[[ DATA FOR PROCESSING, beginning ]]

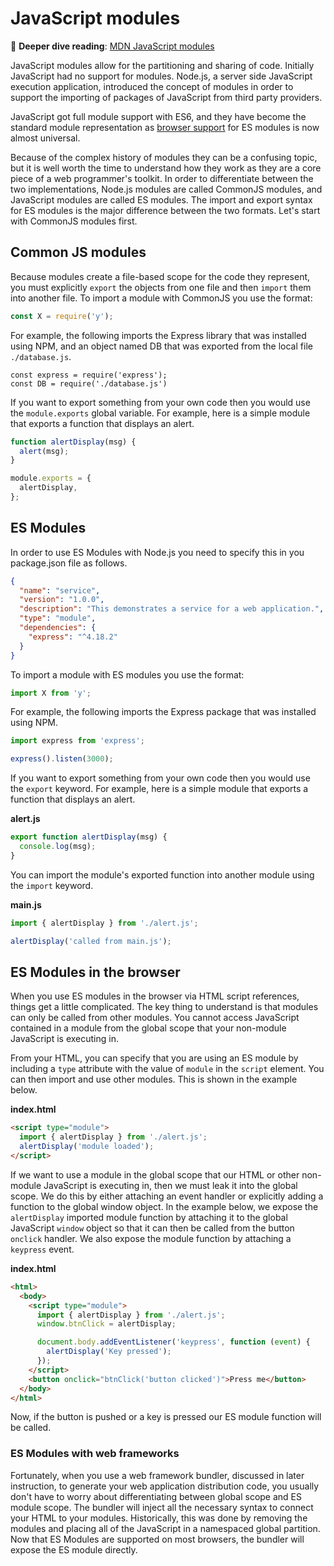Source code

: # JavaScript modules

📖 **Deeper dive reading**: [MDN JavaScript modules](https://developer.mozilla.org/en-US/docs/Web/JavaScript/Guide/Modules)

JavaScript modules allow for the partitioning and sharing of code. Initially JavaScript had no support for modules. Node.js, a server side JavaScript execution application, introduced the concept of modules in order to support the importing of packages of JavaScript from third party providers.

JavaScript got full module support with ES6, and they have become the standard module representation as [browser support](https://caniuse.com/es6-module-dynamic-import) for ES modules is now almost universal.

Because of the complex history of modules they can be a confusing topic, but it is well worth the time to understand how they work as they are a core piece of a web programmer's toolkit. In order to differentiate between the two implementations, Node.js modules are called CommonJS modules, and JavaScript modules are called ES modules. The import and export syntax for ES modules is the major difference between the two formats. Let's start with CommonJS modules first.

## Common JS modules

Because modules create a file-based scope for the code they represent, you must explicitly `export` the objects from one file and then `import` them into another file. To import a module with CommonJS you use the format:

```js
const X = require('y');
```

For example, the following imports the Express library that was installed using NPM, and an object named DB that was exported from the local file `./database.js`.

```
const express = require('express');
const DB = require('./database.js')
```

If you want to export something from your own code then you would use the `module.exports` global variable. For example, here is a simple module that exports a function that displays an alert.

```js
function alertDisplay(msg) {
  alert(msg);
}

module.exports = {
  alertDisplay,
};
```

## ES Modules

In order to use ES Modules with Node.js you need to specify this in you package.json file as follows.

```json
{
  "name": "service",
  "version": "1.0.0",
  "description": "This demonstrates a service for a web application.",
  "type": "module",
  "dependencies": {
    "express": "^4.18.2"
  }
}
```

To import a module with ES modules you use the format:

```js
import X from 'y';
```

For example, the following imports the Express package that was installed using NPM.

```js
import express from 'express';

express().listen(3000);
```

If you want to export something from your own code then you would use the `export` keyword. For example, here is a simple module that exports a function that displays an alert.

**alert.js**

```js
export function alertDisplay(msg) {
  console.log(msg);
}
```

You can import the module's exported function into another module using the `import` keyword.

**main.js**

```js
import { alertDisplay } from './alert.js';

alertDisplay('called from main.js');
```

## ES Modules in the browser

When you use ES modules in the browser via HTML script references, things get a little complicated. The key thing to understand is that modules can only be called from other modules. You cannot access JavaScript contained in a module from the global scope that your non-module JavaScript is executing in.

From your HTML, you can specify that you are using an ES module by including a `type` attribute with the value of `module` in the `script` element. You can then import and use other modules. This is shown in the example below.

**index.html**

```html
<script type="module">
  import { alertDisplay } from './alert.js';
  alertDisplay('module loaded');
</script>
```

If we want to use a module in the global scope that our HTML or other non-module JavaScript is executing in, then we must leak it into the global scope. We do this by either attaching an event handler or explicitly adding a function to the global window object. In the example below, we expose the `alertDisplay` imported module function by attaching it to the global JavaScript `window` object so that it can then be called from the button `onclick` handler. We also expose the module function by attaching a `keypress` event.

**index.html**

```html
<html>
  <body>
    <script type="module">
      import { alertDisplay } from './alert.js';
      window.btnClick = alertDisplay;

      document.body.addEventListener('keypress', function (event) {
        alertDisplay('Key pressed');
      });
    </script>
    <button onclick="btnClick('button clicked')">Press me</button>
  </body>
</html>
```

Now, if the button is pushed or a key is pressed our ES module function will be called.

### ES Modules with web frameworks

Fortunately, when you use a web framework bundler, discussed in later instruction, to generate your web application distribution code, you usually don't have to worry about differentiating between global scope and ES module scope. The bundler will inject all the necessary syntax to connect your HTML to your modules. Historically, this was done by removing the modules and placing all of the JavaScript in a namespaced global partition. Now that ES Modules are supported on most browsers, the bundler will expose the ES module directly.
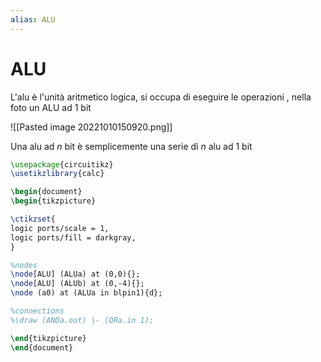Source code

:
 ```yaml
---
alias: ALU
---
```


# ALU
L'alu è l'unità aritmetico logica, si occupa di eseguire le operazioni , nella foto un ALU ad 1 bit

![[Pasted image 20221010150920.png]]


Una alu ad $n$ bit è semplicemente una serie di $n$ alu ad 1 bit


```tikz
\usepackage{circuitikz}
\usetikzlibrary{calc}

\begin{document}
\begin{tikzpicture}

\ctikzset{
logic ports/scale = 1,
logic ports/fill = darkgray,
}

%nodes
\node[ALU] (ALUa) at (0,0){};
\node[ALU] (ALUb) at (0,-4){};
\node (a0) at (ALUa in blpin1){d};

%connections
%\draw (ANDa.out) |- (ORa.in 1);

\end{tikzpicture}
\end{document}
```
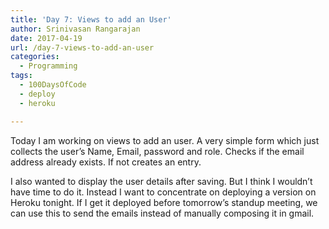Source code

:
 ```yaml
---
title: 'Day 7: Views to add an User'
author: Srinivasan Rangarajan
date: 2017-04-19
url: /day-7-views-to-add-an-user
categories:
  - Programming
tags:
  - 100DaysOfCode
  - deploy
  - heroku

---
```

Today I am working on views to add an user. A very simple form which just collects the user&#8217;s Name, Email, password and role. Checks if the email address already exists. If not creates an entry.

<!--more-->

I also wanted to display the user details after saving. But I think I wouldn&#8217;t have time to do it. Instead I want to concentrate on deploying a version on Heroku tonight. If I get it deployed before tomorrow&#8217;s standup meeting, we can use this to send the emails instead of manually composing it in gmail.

[[ DATA FOR PROCESSING, end ]]
[[ DATA FOR PROCESSING, beginning ]]

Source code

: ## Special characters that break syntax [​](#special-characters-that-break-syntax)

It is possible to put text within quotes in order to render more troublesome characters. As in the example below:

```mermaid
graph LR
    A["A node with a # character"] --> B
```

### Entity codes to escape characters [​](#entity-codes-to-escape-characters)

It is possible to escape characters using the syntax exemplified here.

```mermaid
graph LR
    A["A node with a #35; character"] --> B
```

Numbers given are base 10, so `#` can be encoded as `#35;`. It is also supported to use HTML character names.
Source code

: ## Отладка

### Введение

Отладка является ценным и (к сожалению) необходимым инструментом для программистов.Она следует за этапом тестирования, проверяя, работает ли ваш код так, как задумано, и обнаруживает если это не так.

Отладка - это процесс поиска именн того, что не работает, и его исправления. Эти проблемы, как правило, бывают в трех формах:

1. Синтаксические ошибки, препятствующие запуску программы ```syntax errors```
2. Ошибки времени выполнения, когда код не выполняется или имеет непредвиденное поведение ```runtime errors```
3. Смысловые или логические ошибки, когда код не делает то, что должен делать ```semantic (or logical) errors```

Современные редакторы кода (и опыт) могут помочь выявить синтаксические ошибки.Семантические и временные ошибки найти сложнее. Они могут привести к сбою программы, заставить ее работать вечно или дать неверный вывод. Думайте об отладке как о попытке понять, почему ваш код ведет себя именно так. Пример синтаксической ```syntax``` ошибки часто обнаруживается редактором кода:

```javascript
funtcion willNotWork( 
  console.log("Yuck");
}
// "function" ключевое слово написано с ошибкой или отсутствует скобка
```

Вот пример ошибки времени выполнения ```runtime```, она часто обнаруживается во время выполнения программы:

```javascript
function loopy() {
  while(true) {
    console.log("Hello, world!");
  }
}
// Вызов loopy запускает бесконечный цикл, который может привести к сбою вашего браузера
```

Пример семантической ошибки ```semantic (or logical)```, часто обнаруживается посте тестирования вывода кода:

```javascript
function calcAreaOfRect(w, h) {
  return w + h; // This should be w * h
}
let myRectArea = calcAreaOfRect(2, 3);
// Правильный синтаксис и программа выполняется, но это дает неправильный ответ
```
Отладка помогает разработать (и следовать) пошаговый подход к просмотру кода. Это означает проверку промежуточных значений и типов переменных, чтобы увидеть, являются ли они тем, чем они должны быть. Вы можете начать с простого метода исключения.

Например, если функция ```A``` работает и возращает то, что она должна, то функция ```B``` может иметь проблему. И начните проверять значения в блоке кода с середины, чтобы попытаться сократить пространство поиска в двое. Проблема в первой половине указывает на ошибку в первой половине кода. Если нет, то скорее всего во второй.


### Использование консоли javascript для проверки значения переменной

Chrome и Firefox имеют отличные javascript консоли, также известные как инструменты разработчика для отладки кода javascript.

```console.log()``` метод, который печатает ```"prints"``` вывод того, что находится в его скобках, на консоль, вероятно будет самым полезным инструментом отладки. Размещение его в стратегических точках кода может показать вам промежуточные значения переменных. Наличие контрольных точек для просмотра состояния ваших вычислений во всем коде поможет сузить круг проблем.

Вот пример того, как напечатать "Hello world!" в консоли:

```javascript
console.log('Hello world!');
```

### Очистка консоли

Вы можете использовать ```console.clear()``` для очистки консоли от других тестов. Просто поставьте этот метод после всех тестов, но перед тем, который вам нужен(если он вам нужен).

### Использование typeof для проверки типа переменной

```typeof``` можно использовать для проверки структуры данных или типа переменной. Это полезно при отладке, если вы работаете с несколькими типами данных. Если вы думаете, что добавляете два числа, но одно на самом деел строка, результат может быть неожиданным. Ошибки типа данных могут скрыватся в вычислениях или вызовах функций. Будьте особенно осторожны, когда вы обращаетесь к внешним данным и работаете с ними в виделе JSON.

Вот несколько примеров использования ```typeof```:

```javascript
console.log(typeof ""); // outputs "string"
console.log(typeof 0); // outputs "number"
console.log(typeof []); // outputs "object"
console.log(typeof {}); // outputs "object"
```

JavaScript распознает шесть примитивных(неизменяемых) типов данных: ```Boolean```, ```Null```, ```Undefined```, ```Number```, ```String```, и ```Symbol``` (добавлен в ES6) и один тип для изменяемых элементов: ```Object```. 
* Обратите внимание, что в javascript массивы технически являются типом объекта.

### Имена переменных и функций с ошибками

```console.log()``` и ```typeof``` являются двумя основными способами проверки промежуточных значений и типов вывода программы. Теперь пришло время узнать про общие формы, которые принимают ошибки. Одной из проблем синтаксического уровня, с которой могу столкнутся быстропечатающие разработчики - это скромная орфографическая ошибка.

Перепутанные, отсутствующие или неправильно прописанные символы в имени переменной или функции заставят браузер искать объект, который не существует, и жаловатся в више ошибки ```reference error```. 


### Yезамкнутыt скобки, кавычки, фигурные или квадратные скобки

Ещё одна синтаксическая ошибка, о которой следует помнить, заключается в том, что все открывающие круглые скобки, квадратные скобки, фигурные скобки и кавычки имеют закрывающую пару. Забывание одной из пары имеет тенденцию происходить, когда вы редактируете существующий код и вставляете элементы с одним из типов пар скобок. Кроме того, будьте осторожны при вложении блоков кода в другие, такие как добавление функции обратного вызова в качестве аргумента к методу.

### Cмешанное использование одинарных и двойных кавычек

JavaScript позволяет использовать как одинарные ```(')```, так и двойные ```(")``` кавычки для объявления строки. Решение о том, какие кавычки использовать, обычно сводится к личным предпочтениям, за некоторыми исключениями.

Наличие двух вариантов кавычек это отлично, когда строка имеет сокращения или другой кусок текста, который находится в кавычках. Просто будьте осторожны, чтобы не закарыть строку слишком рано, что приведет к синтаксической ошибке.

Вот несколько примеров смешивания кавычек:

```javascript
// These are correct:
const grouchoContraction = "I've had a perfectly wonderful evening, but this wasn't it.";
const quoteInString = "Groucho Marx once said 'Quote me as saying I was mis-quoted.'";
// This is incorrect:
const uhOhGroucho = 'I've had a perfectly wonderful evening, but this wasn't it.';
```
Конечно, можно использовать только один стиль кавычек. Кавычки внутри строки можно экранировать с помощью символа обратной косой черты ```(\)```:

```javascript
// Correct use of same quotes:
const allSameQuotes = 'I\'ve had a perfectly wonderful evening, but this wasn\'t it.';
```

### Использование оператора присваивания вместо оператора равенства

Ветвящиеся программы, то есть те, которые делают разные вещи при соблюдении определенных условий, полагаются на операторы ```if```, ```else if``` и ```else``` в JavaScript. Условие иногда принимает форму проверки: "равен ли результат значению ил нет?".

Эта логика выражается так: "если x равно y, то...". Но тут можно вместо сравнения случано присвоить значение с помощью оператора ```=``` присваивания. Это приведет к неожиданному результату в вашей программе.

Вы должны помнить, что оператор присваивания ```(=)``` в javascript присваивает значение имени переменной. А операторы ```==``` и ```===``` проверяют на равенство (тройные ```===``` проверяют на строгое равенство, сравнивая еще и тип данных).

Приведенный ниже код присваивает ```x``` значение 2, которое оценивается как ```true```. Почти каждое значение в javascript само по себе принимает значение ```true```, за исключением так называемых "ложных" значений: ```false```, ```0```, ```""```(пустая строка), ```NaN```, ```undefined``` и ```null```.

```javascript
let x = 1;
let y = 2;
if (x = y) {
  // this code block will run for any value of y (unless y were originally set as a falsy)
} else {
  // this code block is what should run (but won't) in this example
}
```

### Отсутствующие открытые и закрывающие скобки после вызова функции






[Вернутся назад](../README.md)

[[ DATA FOR PROCESSING, end ]]

Give back the records above exactly, limited to the lines between the one holding "### Использование консоли" and the one holding "Chrome и Firefox", inclusive.

### Использование консоли javascript для проверки значения переменной

Chrome и Firefox имеют отличные javascript консоли, также известные как инструменты разработчика для отладки кода javascript.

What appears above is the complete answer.